My name is Maren Schroeder, and I’m a junior at Earlham. I’m lucky enough to be one of Heather’s research assistants this summer. I’m a neuroscience and comparative languages and linguistics double major. In my spare time, I enjoy horseback riding, wandering around outside, petting the barn cats, eating peppers, and thinking. I’m excited to work with ancient Giant Beaver DNA because I’ve never done anything like it before and I love learning about DNA. No matter how this project turns out, I’ll learn something and that’ll be cool.
As for the actual project, our science-y goal is to extract DNA from an ancient Giant Beaver (Castoroides ohioensis). If you’ve been to the Joseph Moore Museum or follow our blog, you probably already know that Giant Beavers are an extinct species of beavers that lived during the Pleistocene era. We aim to see how genetically similar the Giant Beaver is to the modern beaver.
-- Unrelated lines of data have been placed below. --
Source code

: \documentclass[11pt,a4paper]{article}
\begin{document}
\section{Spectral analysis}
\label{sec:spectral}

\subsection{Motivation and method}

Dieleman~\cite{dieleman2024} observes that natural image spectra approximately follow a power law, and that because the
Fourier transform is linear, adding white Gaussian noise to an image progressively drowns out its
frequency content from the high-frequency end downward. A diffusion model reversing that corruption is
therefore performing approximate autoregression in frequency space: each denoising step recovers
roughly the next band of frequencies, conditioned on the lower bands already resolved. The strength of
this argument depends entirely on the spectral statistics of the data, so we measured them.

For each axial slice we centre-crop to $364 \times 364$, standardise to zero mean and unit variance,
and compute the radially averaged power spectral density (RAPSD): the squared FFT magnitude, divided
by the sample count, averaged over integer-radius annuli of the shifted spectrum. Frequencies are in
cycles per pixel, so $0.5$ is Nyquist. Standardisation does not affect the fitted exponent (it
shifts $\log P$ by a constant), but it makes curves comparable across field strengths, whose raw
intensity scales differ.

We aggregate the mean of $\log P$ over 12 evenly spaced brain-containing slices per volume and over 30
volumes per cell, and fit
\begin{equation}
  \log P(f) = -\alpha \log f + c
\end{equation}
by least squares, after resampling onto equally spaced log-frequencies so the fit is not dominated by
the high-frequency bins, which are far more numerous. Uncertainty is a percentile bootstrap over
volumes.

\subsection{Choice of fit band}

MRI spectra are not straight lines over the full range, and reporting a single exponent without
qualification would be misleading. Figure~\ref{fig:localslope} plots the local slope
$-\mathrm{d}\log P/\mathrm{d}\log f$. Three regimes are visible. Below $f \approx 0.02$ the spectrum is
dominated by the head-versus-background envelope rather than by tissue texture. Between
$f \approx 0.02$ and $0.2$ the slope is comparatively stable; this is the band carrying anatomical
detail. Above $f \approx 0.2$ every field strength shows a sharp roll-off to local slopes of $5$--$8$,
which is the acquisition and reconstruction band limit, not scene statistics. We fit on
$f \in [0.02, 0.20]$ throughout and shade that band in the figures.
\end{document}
Since we may or may not be successful in extracting Ancient Beaver DNA, we made some other goals. Our other goals are to do science for ourselves and not for our grades, improve our lab skills, understand the nuances of working with ancient DNA, maybe publish something, and have fun. If we fail to get a single base pair of ancient DNA, that failure will be purely a learning experience and not a GPA-tarnishing humiliation. We’ll all learn something and it will be fine.
On our first day, we did a mishmash of everything, from meeting each other, going over our goals, writing a schedule that was erased and rewritten multiple times, ordering oligonucleotides (short DNA sequences that will be attached to the ancient DNA), finding some modern beaver tissue to get DNA from, digesting the tissue, and leaving it in a tube to float in some hot water overnight.
As it turns out, it is very unlikely to successfully extract and analyze ancient DNA. DNA degrades and makes errors over time. Living organisms have cellular mechanisms to catch errors in DNA replication, which is why we’re still alive. However, dead things do not have this ability, so their DNA basically sits and messes itself up for thousands of years before we come along and try to analyze it. The DNA may be mixed with bacterial DNA from the outside environment, various proteins may chop the DNA up, there might be a T base pair where there was originally a C base pair, heat may degrade the DNA, and the list goes on. Therefore, any ancient DNA strands we get will be very short, likely less than 100bp. Depending on the environment, DNA that is 100,000-1,000,000 may be preserved. DNA will be better preserved in cold, dry environments.
After going over all of that, we got to work. We found some modern beaver tissue in a freezer, weighed it (about 21 mg), chopped it up into tiny pieces and put the pieces into a tube, added some enzymes, and left the tube to sit in a hot water bath overnight.
Emily weighing out modern beaver tissue.
Getting tiny bits of chopped up beaver tissue in a tube.
We read a paper about the evolution of swimming and tree-exploitation behavior in beavers, which found that swimming and woodcutting evolved in beavers only once, and had implications for how beavers might evolve/react to climate change in the future. The paper noted that beavers survive winter by creating food caches underwater from trees that they cut down themselves. The chemical defenses in Poplar trees probably evolved as defenses against beavers. If the earth becomes warmer and beavers stop creating caches, there could be secondary effects on the species that interact with beavers, including animals that live in the lakes created by beavers and the trees beavers predate.
That’s all for now! Thanks for reading!